请注意，使用“missing”kwarg，您可以完全控制缺失项目的行为，并且它也适用于 nd 数组（fi；图像堆栈）。

X=[520000,28,28]更新：使用与@Rik和相同的形状searched_values=[20000,28,28]，它在中运行0.8064 secs，使用 missing=-1 来检测并表示 X 中不存在的条目。

解决方案 3：

另一种方法是将asvoid（下面）view每行用作 dtype
的单个void值。这会将 2D 数组简化为 1D 数组，从而允许您np.in1d照常使用：

import numpy as np

def asvoid(arr):
    """
    Based on http://stackoverflow.com/a/16973510/190597 (Jaime, 2013-06)
    View the array as dtype np.void (bytes). The items along the last axis are
    viewed as one value. This allows comparisons to be performed which treat
    entire rows as one value.
    """
    arr = np.ascontiguousarray(arr)
    if np.issubdtype(arr.dtype, np.floating):
        """ Care needs to be taken here since
        np.array([-0.]).view(np.void) != np.array([0.]).view(np.void)
        Adding 0. converts -0. to 0.
        """
        arr += 0.
    return arr.view(np.dtype((np.void, arr.dtype.itemsize * arr.shape[-1])))

X = np.array([[4,  2],
              [9,  3],
              [8,  5],
              [3,  3],
              [5,  6]])

searched_values = np.array([[4, 2],
                            [3, 3],
                            [5, 6]])

idx = np.flatnonzero(np.in1d(asvoid(X), asvoid(searched_values)))
print(idx)
# [0 3 4]

解决方案 4：

这是一个相当快的解决方案，使用 numpy 和 hashlib 可以很好地扩展。它可以在几秒钟内处理大维矩阵或图像。
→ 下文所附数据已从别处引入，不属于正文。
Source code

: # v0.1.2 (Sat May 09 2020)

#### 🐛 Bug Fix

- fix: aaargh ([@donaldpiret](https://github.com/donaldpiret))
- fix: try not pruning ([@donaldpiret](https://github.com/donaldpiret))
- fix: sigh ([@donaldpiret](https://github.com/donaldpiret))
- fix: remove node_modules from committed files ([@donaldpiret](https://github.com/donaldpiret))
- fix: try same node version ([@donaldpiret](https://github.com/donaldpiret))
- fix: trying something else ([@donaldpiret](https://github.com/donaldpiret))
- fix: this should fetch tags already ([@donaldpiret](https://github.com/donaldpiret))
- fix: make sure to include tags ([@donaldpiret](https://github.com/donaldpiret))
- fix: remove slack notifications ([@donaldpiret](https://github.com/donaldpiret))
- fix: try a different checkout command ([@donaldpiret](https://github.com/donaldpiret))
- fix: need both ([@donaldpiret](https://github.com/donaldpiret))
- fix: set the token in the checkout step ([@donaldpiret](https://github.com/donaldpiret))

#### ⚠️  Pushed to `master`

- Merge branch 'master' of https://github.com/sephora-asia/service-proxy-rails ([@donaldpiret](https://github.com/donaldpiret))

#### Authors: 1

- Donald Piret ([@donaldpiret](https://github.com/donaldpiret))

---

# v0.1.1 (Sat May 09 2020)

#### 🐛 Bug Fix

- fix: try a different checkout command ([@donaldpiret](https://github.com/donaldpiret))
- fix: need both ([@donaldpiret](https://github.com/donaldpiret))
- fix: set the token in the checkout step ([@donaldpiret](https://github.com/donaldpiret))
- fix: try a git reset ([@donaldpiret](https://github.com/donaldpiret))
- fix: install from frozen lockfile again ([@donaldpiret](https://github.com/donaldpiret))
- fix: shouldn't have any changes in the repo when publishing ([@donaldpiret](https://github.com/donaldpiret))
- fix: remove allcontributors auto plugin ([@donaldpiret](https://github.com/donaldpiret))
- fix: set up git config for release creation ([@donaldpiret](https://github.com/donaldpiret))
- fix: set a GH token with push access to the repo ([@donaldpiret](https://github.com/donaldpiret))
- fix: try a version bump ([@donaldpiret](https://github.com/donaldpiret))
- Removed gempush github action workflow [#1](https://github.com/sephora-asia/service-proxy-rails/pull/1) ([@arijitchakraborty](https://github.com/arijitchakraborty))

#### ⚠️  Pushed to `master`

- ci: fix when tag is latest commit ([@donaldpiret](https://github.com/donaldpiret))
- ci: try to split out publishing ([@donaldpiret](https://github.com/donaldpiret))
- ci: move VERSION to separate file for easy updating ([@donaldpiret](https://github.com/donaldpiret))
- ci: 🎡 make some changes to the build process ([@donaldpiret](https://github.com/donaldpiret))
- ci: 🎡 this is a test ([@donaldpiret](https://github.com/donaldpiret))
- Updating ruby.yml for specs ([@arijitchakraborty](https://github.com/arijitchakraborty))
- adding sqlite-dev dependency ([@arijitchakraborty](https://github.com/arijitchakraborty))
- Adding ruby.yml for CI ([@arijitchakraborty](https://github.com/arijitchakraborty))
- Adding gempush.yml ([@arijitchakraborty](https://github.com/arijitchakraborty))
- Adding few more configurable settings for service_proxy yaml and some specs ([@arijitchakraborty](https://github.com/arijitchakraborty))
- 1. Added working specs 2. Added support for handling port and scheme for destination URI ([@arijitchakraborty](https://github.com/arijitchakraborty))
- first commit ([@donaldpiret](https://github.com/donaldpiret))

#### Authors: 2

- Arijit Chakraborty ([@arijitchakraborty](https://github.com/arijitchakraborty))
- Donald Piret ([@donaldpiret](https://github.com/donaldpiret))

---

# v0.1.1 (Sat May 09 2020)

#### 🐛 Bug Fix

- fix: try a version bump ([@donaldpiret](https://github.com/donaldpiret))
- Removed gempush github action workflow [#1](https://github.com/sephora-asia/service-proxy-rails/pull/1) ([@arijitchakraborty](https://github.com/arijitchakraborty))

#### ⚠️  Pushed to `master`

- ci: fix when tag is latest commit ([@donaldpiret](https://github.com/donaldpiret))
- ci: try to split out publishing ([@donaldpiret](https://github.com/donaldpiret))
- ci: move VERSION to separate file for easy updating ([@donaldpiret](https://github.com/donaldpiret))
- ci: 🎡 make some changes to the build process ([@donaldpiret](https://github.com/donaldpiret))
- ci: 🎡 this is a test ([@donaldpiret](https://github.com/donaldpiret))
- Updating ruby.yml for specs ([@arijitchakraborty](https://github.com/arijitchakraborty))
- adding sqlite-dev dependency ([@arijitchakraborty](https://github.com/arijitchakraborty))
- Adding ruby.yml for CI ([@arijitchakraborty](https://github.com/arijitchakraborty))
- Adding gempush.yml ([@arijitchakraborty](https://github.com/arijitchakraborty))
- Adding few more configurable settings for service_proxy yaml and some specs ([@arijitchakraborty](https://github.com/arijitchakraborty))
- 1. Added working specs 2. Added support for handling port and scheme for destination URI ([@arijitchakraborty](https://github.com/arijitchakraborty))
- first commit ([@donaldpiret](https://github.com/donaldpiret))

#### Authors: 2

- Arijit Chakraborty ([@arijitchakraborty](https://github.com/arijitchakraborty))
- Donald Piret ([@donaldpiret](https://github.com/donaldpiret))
我在 2 秒内用我的 CPU 处理了 520000 X（28 X 28）数组和 20000 X（28 X 28）数组

代码：

import numpy as np
import hashlib


X = np.array([[4,  2],
              [9,  3],
              [8,  5],
              [3,  3],
              [5,  6]])

searched_values = np.array([[4, 2],
                            [3, 3],
                            [5, 6]])

#hash using sha1 appears to be efficient
xhash=[hashlib.sha1(row).digest() for row in X]
yhash=[hashlib.sha1(row).digest() for row in searched_values]

z=np.in1d(xhash,yhash)  

##Use unique to get unique indices to ind1 results
_,unique=np.unique(np.array(xhash)[z],return_index=True)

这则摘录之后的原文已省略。